La femme d’affaires a dérobé pendant une décennie des milliards de dollars, via un montage d’obligations frauduleuses transitant par la Saigon Commercial Bank (SCB), détenue à plus de 90 % par son groupe, Van Thinh Phat, spécialisé dans l’immobilier.
« Je ne pense qu’à rembourser ma dette »
Le scandale, aux proportions historiques, a choqué l’opinion publique au Vietnam, provoquant des rassemblements, exceptionnellement tolérés par le pouvoir communiste. Des dizaines de milliers de personnes qui ont investi leurs économies auprès de la SCB ont perdu leur argent.
Les procès contre la dirigeante illustrent aussi bien le laisser-aller du secteur bancaire, durant une période d’enrichissement rapide et inédit du pays, que la campagne anticorruption menée tambours battants par les autorités.
Dans sa demande d’appel rédigée à la main, consultée par l’AFP, Truong My Lan avait déploré la condamnation à mort rendue en première instance, un verdict « trop sévère et dur », appelant la cour à adopter une « approche plus humaine et indulgente ».
« Je ne pense qu’à rembourser ma dette auprès de la banque centrale du Vietnam (SBV) et du peuple », a-t-elle encore affirmé mardi dernier devant les juges. « Je me sens très honteuse d’être accusée de ce crime », a-t-elle poursuivi. « S’il vous plaît, veuillez reconsidérer et réduire ma condamnation ».
Pour rembourser sa dette, elle a suggéré de liquider la SCB et de vendre ses actifs. Truong My Lan et Van Thinh Phat possèdent notamment des parts dans des projets immobiliers d’envergure – gratte-ciel, centre commercial, port, lotissements – à Ho Chi Minh-Ville, la capitale économique du sud du pays.
La loi vietnamienne permet aux condamnés à mort d’échapper à une exécution, si trois quarts des actifs mal acquis sont rendus, ou en cas de coopération considérée comme suffisante avec les autorités. Les procureurs ont indiqué la semaine dernière qu’elle n’avait pas rempli les conditions, et que les conséquences de son crime étaient « énormes et sans précédent ».
Campagne anticorruption « brasier ardent »
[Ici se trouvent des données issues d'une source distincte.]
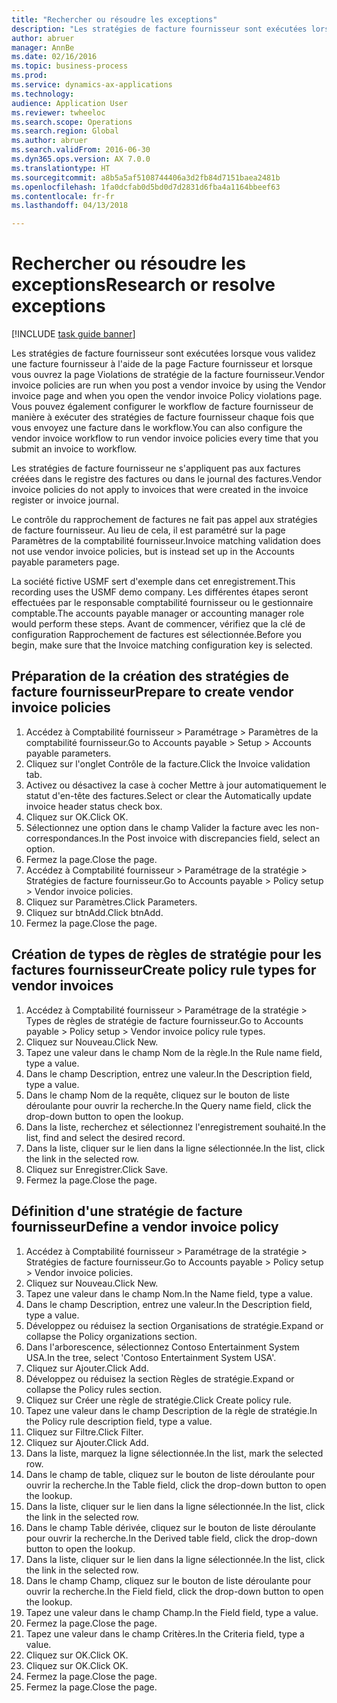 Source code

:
 ```yaml
--- 
title: "Rechercher ou résoudre les exceptions"
description: "Les stratégies de facture fournisseur sont exécutées lorsque vous validez une facture fournisseur à l'aide de la page Facture fournisseur et lorsque vous ouvrez la page Violations de stratégie de la facture fournisseur."
author: abruer
manager: AnnBe
ms.date: 02/16/2016
ms.topic: business-process
ms.prod: 
ms.service: dynamics-ax-applications
ms.technology: 
audience: Application User
ms.reviewer: twheeloc
ms.search.scope: Operations
ms.search.region: Global
ms.author: abruer
ms.search.validFrom: 2016-06-30
ms.dyn365.ops.version: AX 7.0.0
ms.translationtype: HT
ms.sourcegitcommit: a8b5a5af5108744406a3d2fb84d7151baea2481b
ms.openlocfilehash: 1fa0dcfab0d5bd0d7d2831d6fba4a1164bbeef63
ms.contentlocale: fr-fr
ms.lasthandoff: 04/13/2018

---
```

# <a name="research-or-resolve-exceptions"></a><span data-ttu-id="8b295-103">Rechercher ou résoudre les exceptions</span><span class="sxs-lookup"><span data-stu-id="8b295-103">Research or resolve exceptions</span></span>

[!INCLUDE [task guide banner](../../includes/task-guide-banner.md)]

<span data-ttu-id="8b295-104">Les stratégies de facture fournisseur sont exécutées lorsque vous validez une facture fournisseur à l'aide de la page Facture fournisseur et lorsque vous ouvrez la page Violations de stratégie de la facture fournisseur.</span><span class="sxs-lookup"><span data-stu-id="8b295-104">Vendor invoice policies are run when you post a vendor invoice by using the Vendor invoice page and when you open the vendor invoice Policy violations page.</span></span> <span data-ttu-id="8b295-105">Vous pouvez également configurer le workflow de facture fournisseur de manière à exécuter des stratégies de facture fournisseur chaque fois que vous envoyez une facture dans le workflow.</span><span class="sxs-lookup"><span data-stu-id="8b295-105">You can also configure the vendor invoice workflow to run vendor invoice policies every time that you submit an invoice to workflow.</span></span> 

<span data-ttu-id="8b295-106">Les stratégies de facture fournisseur ne s'appliquent pas aux factures créées dans le registre des factures ou dans le journal des factures.</span><span class="sxs-lookup"><span data-stu-id="8b295-106">Vendor invoice policies do not apply to invoices that were created in the invoice register or invoice journal.</span></span> 

<span data-ttu-id="8b295-107">Le contrôle du rapprochement de factures ne fait pas appel aux stratégies de facture fournisseur. Au lieu de cela, il est paramétré sur la page Paramètres de la comptabilité fournisseur.</span><span class="sxs-lookup"><span data-stu-id="8b295-107">Invoice matching validation does not use vendor invoice policies, but is instead set up in the Accounts payable parameters page.</span></span>

<span data-ttu-id="8b295-108">La société fictive USMF sert d'exemple dans cet enregistrement.</span><span class="sxs-lookup"><span data-stu-id="8b295-108">This recording uses the USMF demo company.</span></span> <span data-ttu-id="8b295-109">Les différentes étapes seront effectuées par le responsable comptabilité fournisseur ou le gestionnaire comptable.</span><span class="sxs-lookup"><span data-stu-id="8b295-109">The accounts payable manager or accounting manager role would perform these steps.</span></span> <span data-ttu-id="8b295-110">Avant de commencer, vérifiez que la clé de configuration Rapprochement de factures est sélectionnée.</span><span class="sxs-lookup"><span data-stu-id="8b295-110">Before you begin, make sure that the Invoice matching configuration key is selected.</span></span>


## <a name="prepare-to-create-vendor-invoice-policies"></a><span data-ttu-id="8b295-111">Préparation de la création des stratégies de facture fournisseur</span><span class="sxs-lookup"><span data-stu-id="8b295-111">Prepare to create vendor invoice policies</span></span>
1. <span data-ttu-id="8b295-112">Accédez à Comptabilité fournisseur > Paramétrage > Paramètres de la comptabilité fournisseur.</span><span class="sxs-lookup"><span data-stu-id="8b295-112">Go to Accounts payable > Setup > Accounts payable parameters.</span></span>
2. <span data-ttu-id="8b295-113">Cliquez sur l'onglet Contrôle de la facture.</span><span class="sxs-lookup"><span data-stu-id="8b295-113">Click the Invoice validation tab.</span></span>
3. <span data-ttu-id="8b295-114">Activez ou désactivez la case à cocher Mettre à jour automatiquement le statut d'en-tête des factures.</span><span class="sxs-lookup"><span data-stu-id="8b295-114">Select or clear the Automatically update invoice header status check box.</span></span>
4. <span data-ttu-id="8b295-115">Cliquez sur OK.</span><span class="sxs-lookup"><span data-stu-id="8b295-115">Click OK.</span></span>
5. <span data-ttu-id="8b295-116">Sélectionnez une option dans le champ Valider la facture avec les non-correspondances.</span><span class="sxs-lookup"><span data-stu-id="8b295-116">In the Post invoice with discrepancies field, select an option.</span></span>
6. <span data-ttu-id="8b295-117">Fermez la page.</span><span class="sxs-lookup"><span data-stu-id="8b295-117">Close the page.</span></span>
7. <span data-ttu-id="8b295-118">Accédez à Comptabilité fournisseur > Paramétrage de la stratégie > Stratégies de facture fournisseur.</span><span class="sxs-lookup"><span data-stu-id="8b295-118">Go to Accounts payable > Policy setup > Vendor invoice policies.</span></span>
8. <span data-ttu-id="8b295-119">Cliquez sur Paramètres.</span><span class="sxs-lookup"><span data-stu-id="8b295-119">Click Parameters.</span></span>
9. <span data-ttu-id="8b295-120">Cliquez sur btnAdd.</span><span class="sxs-lookup"><span data-stu-id="8b295-120">Click btnAdd.</span></span>
10. <span data-ttu-id="8b295-121">Fermez la page.</span><span class="sxs-lookup"><span data-stu-id="8b295-121">Close the page.</span></span>

## <a name="create-policy-rule-types-for-vendor-invoices"></a><span data-ttu-id="8b295-122">Création de types de règles de stratégie pour les factures fournisseur</span><span class="sxs-lookup"><span data-stu-id="8b295-122">Create policy rule types for vendor invoices</span></span>
1. <span data-ttu-id="8b295-123">Accédez à Comptabilité fournisseur > Paramétrage de la stratégie > Types de règles de stratégie de facture fournisseur.</span><span class="sxs-lookup"><span data-stu-id="8b295-123">Go to Accounts payable > Policy setup > Vendor invoice policy rule types.</span></span>
2. <span data-ttu-id="8b295-124">Cliquez sur Nouveau.</span><span class="sxs-lookup"><span data-stu-id="8b295-124">Click New.</span></span>
3. <span data-ttu-id="8b295-125">Tapez une valeur dans le champ Nom de la règle.</span><span class="sxs-lookup"><span data-stu-id="8b295-125">In the Rule name field, type a value.</span></span>
4. <span data-ttu-id="8b295-126">Dans le champ Description, entrez une valeur.</span><span class="sxs-lookup"><span data-stu-id="8b295-126">In the Description field, type a value.</span></span>
5. <span data-ttu-id="8b295-127">Dans le champ Nom de la requête, cliquez sur le bouton de liste déroulante pour ouvrir la recherche.</span><span class="sxs-lookup"><span data-stu-id="8b295-127">In the Query name field, click the drop-down button to open the lookup.</span></span>
6. <span data-ttu-id="8b295-128">Dans la liste, recherchez et sélectionnez l'enregistrement souhaité.</span><span class="sxs-lookup"><span data-stu-id="8b295-128">In the list, find and select the desired record.</span></span>
7. <span data-ttu-id="8b295-129">Dans la liste, cliquer sur le lien dans la ligne sélectionnée.</span><span class="sxs-lookup"><span data-stu-id="8b295-129">In the list, click the link in the selected row.</span></span>
8. <span data-ttu-id="8b295-130">Cliquez sur Enregistrer.</span><span class="sxs-lookup"><span data-stu-id="8b295-130">Click Save.</span></span>
9. <span data-ttu-id="8b295-131">Fermez la page.</span><span class="sxs-lookup"><span data-stu-id="8b295-131">Close the page.</span></span>

## <a name="define-a-vendor-invoice-policy"></a><span data-ttu-id="8b295-132">Définition d'une stratégie de facture fournisseur</span><span class="sxs-lookup"><span data-stu-id="8b295-132">Define a vendor invoice policy</span></span>
1. <span data-ttu-id="8b295-133">Accédez à Comptabilité fournisseur > Paramétrage de la stratégie > Stratégies de facture fournisseur.</span><span class="sxs-lookup"><span data-stu-id="8b295-133">Go to Accounts payable > Policy setup > Vendor invoice policies.</span></span>
2. <span data-ttu-id="8b295-134">Cliquez sur Nouveau.</span><span class="sxs-lookup"><span data-stu-id="8b295-134">Click New.</span></span>
3. <span data-ttu-id="8b295-135">Tapez une valeur dans le champ Nom.</span><span class="sxs-lookup"><span data-stu-id="8b295-135">In the Name field, type a value.</span></span>
4. <span data-ttu-id="8b295-136">Dans le champ Description, entrez une valeur.</span><span class="sxs-lookup"><span data-stu-id="8b295-136">In the Description field, type a value.</span></span>
5. <span data-ttu-id="8b295-137">Développez ou réduisez la section Organisations de stratégie.</span><span class="sxs-lookup"><span data-stu-id="8b295-137">Expand or collapse the Policy organizations section.</span></span>
6. <span data-ttu-id="8b295-138">Dans l'arborescence, sélectionnez Contoso Entertainment System USA.</span><span class="sxs-lookup"><span data-stu-id="8b295-138">In the tree, select 'Contoso Entertainment System USA'.</span></span>
7. <span data-ttu-id="8b295-139">Cliquez sur Ajouter.</span><span class="sxs-lookup"><span data-stu-id="8b295-139">Click Add.</span></span>
8. <span data-ttu-id="8b295-140">Développez ou réduisez la section Règles de stratégie.</span><span class="sxs-lookup"><span data-stu-id="8b295-140">Expand or collapse the Policy rules section.</span></span>
9. <span data-ttu-id="8b295-141">Cliquez sur Créer une règle de stratégie.</span><span class="sxs-lookup"><span data-stu-id="8b295-141">Click Create policy rule.</span></span>
10. <span data-ttu-id="8b295-142">Tapez une valeur dans le champ Description de la règle de stratégie.</span><span class="sxs-lookup"><span data-stu-id="8b295-142">In the Policy rule description field, type a value.</span></span>
11. <span data-ttu-id="8b295-143">Cliquez sur Filtre.</span><span class="sxs-lookup"><span data-stu-id="8b295-143">Click Filter.</span></span>
12. <span data-ttu-id="8b295-144">Cliquez sur Ajouter.</span><span class="sxs-lookup"><span data-stu-id="8b295-144">Click Add.</span></span>
13. <span data-ttu-id="8b295-145">Dans la liste, marquez la ligne sélectionnée.</span><span class="sxs-lookup"><span data-stu-id="8b295-145">In the list, mark the selected row.</span></span>
14. <span data-ttu-id="8b295-146">Dans le champ de table, cliquez sur le bouton de liste déroulante pour ouvrir la recherche.</span><span class="sxs-lookup"><span data-stu-id="8b295-146">In the Table field, click the drop-down button to open the lookup.</span></span>
15. <span data-ttu-id="8b295-147">Dans la liste, cliquer sur le lien dans la ligne sélectionnée.</span><span class="sxs-lookup"><span data-stu-id="8b295-147">In the list, click the link in the selected row.</span></span>
16. <span data-ttu-id="8b295-148">Dans le champ Table dérivée, cliquez sur le bouton de liste déroulante pour ouvrir la recherche.</span><span class="sxs-lookup"><span data-stu-id="8b295-148">In the Derived table field, click the drop-down button to open the lookup.</span></span>
17. <span data-ttu-id="8b295-149">Dans la liste, cliquer sur le lien dans la ligne sélectionnée.</span><span class="sxs-lookup"><span data-stu-id="8b295-149">In the list, click the link in the selected row.</span></span>
18. <span data-ttu-id="8b295-150">Dans le champ Champ, cliquez sur le bouton de liste déroulante pour ouvrir la recherche.</span><span class="sxs-lookup"><span data-stu-id="8b295-150">In the Field field, click the drop-down button to open the lookup.</span></span>
19. <span data-ttu-id="8b295-151">Tapez une valeur dans le champ Champ.</span><span class="sxs-lookup"><span data-stu-id="8b295-151">In the Field field, type a value.</span></span>
20. <span data-ttu-id="8b295-152">Fermez la page.</span><span class="sxs-lookup"><span data-stu-id="8b295-152">Close the page.</span></span>
21. <span data-ttu-id="8b295-153">Tapez une valeur dans le champ Critères.</span><span class="sxs-lookup"><span data-stu-id="8b295-153">In the Criteria field, type a value.</span></span>
22. <span data-ttu-id="8b295-154">Cliquez sur OK.</span><span class="sxs-lookup"><span data-stu-id="8b295-154">Click OK.</span></span>
23. <span data-ttu-id="8b295-155">Cliquez sur OK.</span><span class="sxs-lookup"><span data-stu-id="8b295-155">Click OK.</span></span>
24. <span data-ttu-id="8b295-156">Fermez la page.</span><span class="sxs-lookup"><span data-stu-id="8b295-156">Close the page.</span></span>
25. <span data-ttu-id="8b295-157">Fermez la page.</span><span class="sxs-lookup"><span data-stu-id="8b295-157">Close the page.</span></span>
Dans un autre volet du scandale, la dirigeante a été condamnée mi-octobre à la prison à perpétuité, pour blanchiment d’argent, fraude, et transfert illégal d’argent transfrontalier.
La banque centrale a indiqué en avril avoir injecté des fonds pour stabiliser la SCB, sans révéler combien.
L’affaire hors normes illustre les faiblesses du secteur bancaire vietnamien, entre corruption et laxisme sur l’application des règles, dans une économie qui tourne à plein régime depuis plusieurs années, selon des experts.
Un tribunal peut prononcer la peine de mort au Vietnam pour les crimes considérés comme les plus graves, notamment liés au trafic de drogues.
Les statistiques sur le nombre d’exécutions et de condamnations sont classées secret d’État, mais Amnesty international a recensé en 2023 au moins deux cas de signalement aux familles de l’exécution ou de l’imminente exécution de leur proche.
Les autorités ont initié ces dernières années une campagne anticorruption d’ampleur, surnommée « brasier ardent ». Des arrestations de dirigeants de premier plan ont ébranlé le gouvernement et le milieu des affaires, sur fond de querelles internes au parti pour le pouvoir, selon des experts.